WHAT TO DO:
Report every line below that holds the word "Suite".

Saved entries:
###
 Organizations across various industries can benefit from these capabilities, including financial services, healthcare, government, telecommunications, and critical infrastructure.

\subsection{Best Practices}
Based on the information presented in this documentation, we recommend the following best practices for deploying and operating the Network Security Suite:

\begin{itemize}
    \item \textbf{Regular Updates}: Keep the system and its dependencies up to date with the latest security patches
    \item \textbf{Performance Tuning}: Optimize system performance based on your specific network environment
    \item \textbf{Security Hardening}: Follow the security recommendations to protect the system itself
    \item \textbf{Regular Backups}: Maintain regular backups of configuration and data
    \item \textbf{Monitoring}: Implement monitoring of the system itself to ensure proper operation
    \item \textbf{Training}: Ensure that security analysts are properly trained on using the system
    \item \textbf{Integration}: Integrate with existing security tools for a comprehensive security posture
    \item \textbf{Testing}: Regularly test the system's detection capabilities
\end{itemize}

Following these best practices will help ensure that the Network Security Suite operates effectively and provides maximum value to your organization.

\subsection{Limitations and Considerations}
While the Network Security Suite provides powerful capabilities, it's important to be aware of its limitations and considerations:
###
TASK RESULT:
Based on the information presented in this documentation, we recommend the following best practices for deploying and operating the Network Security Suite:
Following these best practices will help ensure that the Network Security Suite operates effectively and provides maximum value to your organization.
While the Network Security Suite provides powerful capabilities, it's important to be aware of its limitations and considerations:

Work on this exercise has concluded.